■ **Exercise directions**:
Using the data beneath this instruction, retype only the lines from the one that contains "Workshop example contents are based on" down to the one that contains "LoginTest.robot contains a", both included, exactly as they appear.

■ **Record extracts**:
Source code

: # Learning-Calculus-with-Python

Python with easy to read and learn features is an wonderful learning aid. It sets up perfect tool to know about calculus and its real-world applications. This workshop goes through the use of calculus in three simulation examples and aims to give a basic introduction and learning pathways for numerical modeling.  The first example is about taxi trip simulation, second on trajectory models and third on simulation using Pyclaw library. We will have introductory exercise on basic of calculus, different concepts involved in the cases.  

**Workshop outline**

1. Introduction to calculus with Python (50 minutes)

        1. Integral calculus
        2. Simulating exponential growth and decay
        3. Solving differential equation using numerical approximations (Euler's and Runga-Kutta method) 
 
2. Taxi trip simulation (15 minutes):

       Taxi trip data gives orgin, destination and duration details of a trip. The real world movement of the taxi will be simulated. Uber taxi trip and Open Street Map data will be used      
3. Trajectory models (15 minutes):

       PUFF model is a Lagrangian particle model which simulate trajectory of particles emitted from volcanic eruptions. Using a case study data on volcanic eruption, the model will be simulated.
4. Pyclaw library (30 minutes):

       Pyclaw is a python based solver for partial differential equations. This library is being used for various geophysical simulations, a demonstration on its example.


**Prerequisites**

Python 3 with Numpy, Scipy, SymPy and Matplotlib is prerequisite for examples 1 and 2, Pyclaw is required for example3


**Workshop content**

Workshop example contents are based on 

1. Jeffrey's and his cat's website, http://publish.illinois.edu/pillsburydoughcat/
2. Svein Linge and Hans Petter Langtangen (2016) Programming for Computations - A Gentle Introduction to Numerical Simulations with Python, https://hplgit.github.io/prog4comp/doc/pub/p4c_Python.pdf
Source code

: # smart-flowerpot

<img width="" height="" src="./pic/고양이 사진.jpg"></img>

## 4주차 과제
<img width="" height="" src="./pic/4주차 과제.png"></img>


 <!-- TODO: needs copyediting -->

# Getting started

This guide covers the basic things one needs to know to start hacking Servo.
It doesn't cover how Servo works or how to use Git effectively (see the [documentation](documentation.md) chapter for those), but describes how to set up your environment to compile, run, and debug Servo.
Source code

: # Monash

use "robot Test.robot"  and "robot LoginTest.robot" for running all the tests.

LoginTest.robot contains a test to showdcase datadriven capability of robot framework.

---

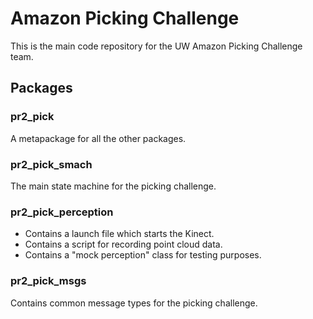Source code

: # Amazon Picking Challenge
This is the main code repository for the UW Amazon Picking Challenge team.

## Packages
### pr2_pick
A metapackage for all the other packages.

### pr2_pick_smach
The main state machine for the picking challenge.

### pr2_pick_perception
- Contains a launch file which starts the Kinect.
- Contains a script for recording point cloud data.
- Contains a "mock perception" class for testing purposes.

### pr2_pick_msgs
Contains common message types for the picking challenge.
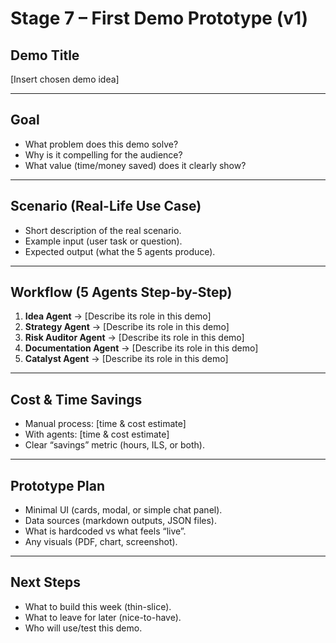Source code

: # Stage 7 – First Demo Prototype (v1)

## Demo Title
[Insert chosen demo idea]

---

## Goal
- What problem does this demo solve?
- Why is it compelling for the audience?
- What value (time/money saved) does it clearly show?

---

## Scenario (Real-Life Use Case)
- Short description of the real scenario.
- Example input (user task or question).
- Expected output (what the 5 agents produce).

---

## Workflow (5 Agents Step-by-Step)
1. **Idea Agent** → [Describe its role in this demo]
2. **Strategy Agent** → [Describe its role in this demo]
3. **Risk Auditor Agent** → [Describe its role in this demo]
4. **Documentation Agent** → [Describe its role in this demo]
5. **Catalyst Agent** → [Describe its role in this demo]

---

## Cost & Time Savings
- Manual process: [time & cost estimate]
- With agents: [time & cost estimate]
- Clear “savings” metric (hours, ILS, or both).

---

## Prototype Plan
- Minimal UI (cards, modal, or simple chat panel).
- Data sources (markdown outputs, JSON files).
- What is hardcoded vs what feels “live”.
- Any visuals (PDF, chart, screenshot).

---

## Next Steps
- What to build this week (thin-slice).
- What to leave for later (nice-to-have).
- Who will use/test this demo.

■ **Exercise answer**:
Workshop example contents are based on 

1. Jeffrey's and his cat's website, http://publish.illinois.edu/pillsburydoughcat/
2. Svein Linge and Hans Petter Langtangen (2016) Programming for Computations - A Gentle Introduction to Numerical Simulations with Python, https://hplgit.github.io/prog4comp/doc/pub/p4c_Python.pdf
Source code

: # smart-flowerpot

<img width="" height="" src="./pic/고양이 사진.jpg"></img>

## 4주차 과제
<img width="" height="" src="./pic/4주차 과제.png"></img>


 <!-- TODO: needs copyediting -->

# Getting started

This guide covers the basic things one needs to know to start hacking Servo.
It doesn't cover how Servo works or how to use Git effectively (see the [documentation](documentation.md) chapter for those), but describes how to set up your environment to compile, run, and debug Servo.
Source code

: # Monash

use "robot Test.robot"  and "robot LoginTest.robot" for running all the tests.

LoginTest.robot contains a test to showdcase datadriven capability of robot framework.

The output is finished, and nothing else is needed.